INPUT DATA Start Marker

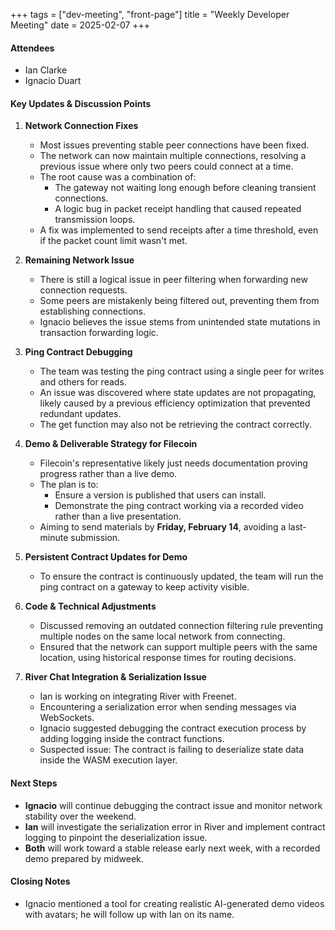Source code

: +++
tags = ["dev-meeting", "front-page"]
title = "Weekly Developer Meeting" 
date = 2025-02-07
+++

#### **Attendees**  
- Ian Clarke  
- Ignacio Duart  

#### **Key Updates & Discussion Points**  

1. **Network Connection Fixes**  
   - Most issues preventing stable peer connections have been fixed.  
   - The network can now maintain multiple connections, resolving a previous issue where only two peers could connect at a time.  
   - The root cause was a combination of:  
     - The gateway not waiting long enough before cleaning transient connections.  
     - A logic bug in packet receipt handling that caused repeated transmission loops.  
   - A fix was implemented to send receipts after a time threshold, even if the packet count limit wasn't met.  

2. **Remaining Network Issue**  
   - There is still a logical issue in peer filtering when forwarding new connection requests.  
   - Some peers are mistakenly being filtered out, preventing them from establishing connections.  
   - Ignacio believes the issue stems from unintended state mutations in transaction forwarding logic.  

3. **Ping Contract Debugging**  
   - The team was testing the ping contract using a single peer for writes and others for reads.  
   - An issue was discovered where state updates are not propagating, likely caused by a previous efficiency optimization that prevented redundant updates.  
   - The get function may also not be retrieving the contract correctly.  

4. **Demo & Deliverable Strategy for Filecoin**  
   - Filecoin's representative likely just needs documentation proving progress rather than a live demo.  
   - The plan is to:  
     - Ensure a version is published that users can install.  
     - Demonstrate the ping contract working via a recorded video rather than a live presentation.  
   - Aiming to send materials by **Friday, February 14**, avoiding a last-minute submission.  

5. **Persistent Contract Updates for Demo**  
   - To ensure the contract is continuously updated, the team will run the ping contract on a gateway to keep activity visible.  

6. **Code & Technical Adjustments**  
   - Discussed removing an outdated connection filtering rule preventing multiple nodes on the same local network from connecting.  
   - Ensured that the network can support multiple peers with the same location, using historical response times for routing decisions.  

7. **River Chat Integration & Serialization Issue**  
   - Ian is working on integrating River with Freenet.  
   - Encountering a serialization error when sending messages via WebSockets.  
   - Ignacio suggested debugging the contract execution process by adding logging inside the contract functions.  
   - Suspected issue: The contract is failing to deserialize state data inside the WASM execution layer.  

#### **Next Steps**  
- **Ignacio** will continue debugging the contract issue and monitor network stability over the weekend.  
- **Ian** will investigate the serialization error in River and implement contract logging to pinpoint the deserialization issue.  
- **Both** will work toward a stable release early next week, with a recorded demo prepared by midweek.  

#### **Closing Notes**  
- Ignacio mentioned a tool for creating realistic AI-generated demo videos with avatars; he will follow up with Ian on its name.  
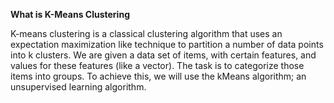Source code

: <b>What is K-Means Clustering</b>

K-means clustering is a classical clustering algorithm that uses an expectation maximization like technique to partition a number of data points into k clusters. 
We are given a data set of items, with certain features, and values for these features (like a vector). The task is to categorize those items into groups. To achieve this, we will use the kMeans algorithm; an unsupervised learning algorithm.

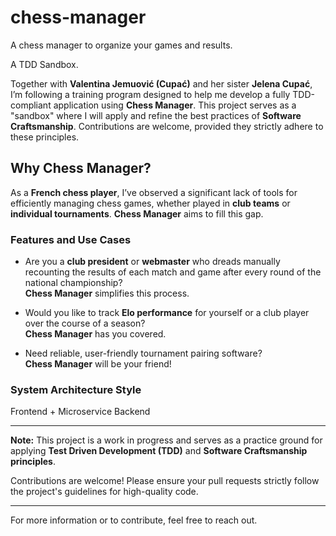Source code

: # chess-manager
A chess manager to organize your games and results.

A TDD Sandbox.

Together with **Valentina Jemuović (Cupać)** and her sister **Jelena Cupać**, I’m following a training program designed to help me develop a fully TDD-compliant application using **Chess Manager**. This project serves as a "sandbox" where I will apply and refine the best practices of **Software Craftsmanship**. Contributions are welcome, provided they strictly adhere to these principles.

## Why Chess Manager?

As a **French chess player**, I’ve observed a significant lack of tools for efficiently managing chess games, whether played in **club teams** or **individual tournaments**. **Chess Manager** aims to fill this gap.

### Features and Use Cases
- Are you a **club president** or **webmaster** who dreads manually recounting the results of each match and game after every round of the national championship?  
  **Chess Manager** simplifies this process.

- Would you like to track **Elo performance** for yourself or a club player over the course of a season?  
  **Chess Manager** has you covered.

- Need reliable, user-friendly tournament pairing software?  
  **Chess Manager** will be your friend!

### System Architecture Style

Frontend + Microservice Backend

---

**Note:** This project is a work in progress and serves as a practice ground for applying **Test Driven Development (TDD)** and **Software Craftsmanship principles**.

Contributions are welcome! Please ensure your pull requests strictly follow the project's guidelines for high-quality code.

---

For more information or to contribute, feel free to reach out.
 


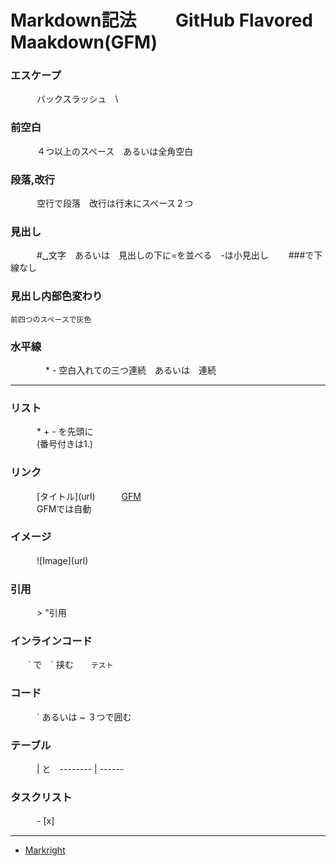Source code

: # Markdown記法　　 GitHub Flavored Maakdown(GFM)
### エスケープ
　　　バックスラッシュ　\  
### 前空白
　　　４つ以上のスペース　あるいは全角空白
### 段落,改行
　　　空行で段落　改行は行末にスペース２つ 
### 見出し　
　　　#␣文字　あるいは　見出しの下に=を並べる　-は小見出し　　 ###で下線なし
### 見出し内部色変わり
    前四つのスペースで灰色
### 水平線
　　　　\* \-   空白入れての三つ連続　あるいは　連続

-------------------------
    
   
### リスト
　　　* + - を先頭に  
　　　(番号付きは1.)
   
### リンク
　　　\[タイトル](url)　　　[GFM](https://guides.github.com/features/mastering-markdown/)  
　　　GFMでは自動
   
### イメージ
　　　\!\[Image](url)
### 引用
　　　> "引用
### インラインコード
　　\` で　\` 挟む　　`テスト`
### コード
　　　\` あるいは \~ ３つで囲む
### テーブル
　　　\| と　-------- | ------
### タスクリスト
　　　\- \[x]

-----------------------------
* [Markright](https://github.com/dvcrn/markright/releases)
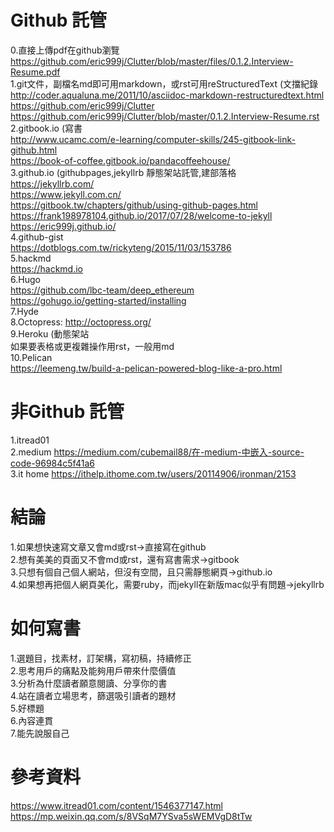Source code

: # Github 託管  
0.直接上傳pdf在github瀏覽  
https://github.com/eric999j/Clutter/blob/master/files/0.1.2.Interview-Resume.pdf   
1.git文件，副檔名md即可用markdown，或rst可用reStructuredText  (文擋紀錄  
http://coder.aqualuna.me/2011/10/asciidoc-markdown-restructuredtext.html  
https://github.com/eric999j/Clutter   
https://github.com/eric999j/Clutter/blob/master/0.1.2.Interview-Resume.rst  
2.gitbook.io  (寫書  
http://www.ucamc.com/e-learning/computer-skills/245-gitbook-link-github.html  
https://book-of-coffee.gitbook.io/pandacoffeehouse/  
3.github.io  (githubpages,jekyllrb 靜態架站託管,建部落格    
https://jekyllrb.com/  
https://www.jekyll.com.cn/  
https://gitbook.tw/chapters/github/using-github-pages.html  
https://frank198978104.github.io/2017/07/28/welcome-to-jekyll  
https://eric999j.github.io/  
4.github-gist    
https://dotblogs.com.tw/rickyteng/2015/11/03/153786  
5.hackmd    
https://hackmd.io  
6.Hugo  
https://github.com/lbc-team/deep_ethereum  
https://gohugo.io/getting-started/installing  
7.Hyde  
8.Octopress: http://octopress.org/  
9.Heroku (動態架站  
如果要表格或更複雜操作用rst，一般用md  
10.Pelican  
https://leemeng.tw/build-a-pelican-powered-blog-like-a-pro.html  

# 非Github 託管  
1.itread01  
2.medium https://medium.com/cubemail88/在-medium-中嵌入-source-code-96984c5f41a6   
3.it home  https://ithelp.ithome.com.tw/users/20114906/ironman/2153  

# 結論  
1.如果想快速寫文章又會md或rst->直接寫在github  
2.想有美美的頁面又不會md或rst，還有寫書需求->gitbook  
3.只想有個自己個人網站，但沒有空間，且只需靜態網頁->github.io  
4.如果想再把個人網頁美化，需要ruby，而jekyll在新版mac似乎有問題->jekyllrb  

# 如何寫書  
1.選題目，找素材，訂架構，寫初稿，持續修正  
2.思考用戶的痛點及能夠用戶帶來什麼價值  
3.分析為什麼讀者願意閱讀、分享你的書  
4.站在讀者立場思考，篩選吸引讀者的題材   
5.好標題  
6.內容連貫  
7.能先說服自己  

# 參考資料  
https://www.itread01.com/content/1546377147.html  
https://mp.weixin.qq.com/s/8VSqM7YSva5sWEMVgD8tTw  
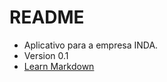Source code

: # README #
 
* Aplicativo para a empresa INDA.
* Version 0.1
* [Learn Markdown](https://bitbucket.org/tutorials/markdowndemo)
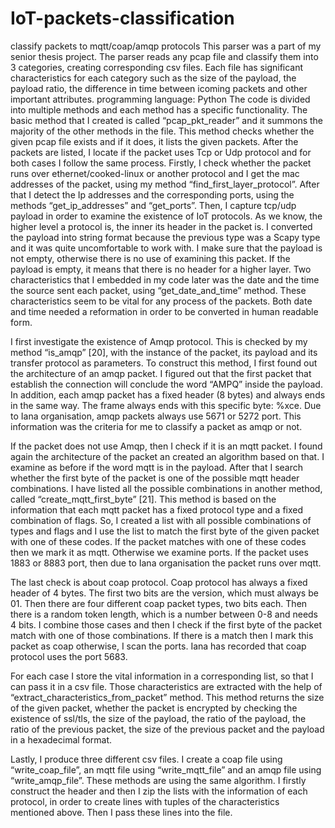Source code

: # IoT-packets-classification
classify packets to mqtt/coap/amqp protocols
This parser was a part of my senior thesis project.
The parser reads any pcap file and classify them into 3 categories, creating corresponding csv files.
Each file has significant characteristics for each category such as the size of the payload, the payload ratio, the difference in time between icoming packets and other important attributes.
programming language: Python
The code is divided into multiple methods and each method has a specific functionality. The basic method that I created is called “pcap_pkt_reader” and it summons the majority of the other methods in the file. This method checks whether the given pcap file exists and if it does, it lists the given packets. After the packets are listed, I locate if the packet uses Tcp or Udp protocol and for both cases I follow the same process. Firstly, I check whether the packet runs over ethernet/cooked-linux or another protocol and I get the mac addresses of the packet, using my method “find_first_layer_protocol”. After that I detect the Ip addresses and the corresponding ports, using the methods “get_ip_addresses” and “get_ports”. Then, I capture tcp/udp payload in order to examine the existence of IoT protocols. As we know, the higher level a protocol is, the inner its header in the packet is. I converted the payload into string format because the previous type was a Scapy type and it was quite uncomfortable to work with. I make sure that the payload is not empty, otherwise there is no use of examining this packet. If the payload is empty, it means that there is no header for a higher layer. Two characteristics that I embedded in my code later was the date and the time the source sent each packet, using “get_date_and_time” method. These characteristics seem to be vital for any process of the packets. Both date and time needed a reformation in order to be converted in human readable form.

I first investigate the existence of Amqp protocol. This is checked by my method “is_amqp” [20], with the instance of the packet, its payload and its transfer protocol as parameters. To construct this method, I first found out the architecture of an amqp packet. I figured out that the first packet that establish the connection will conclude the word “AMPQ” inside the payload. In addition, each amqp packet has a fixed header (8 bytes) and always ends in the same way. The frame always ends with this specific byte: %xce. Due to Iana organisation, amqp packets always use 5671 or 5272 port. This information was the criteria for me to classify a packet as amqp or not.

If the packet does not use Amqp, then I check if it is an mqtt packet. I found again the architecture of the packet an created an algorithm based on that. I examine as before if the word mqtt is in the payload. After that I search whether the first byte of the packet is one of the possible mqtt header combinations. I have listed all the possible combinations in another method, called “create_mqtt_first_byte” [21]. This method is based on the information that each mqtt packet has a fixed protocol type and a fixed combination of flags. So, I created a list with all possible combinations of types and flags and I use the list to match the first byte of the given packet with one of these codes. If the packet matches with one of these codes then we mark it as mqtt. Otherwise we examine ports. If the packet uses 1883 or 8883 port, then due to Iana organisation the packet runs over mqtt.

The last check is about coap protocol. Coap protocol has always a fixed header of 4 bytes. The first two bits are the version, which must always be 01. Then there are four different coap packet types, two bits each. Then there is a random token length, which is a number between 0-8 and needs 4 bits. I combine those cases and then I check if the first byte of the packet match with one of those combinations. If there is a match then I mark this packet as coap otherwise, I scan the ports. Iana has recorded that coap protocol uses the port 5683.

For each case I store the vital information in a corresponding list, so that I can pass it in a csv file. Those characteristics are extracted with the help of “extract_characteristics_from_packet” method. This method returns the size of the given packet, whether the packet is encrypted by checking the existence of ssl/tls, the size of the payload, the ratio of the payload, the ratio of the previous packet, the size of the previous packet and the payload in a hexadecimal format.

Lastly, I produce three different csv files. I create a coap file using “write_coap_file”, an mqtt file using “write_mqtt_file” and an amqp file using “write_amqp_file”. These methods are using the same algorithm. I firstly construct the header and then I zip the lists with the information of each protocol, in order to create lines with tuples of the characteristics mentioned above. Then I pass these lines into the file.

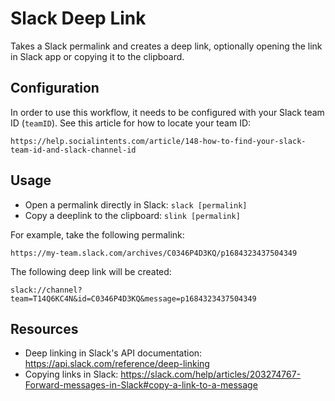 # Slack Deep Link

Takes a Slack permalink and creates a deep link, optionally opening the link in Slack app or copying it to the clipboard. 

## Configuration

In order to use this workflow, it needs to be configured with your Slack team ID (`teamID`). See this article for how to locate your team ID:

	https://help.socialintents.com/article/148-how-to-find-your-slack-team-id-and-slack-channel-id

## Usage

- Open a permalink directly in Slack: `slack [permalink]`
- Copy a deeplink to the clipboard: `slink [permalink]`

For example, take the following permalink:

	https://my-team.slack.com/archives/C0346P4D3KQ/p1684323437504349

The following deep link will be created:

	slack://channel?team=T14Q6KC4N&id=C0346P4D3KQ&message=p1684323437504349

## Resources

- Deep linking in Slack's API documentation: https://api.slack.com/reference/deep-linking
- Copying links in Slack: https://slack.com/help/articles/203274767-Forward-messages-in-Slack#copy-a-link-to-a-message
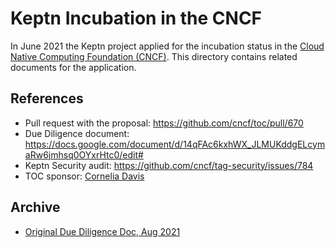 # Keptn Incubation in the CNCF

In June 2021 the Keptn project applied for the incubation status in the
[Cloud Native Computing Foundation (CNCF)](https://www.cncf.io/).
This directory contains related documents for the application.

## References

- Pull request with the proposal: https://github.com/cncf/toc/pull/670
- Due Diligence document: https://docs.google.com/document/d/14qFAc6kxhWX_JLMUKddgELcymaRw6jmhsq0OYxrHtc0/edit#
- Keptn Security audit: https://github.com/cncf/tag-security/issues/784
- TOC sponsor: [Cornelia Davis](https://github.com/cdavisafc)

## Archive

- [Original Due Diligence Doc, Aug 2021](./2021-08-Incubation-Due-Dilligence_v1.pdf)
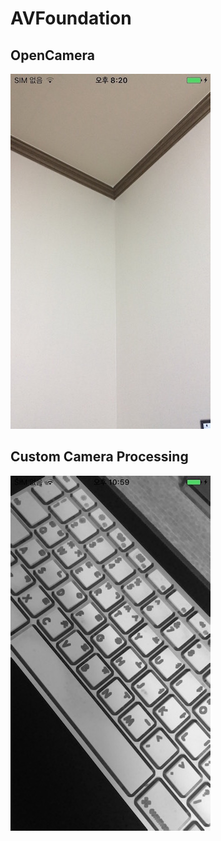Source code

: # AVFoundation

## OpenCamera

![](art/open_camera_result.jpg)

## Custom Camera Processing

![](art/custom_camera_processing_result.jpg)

INPUT DATA End Marker

» WHAT YOU ARE ASKED TO DO
What you return must match the lines from the top of the data through the line with "- The root cause" exactly, with the pictures removed.

» SOLUTION TO THE EXERCISE
Source code

: +++
tags = ["dev-meeting", "front-page"]
title = "Weekly Developer Meeting" 
date = 2025-02-07
+++

#### **Attendees**  
- Ian Clarke  
- Ignacio Duart  

#### **Key Updates & Discussion Points**  

1. **Network Connection Fixes**  
   - Most issues preventing stable peer connections have been fixed.  
   - The network can now maintain multiple connections, resolving a previous issue where only two peers could connect at a time.  
   - The root cause was a combination of:  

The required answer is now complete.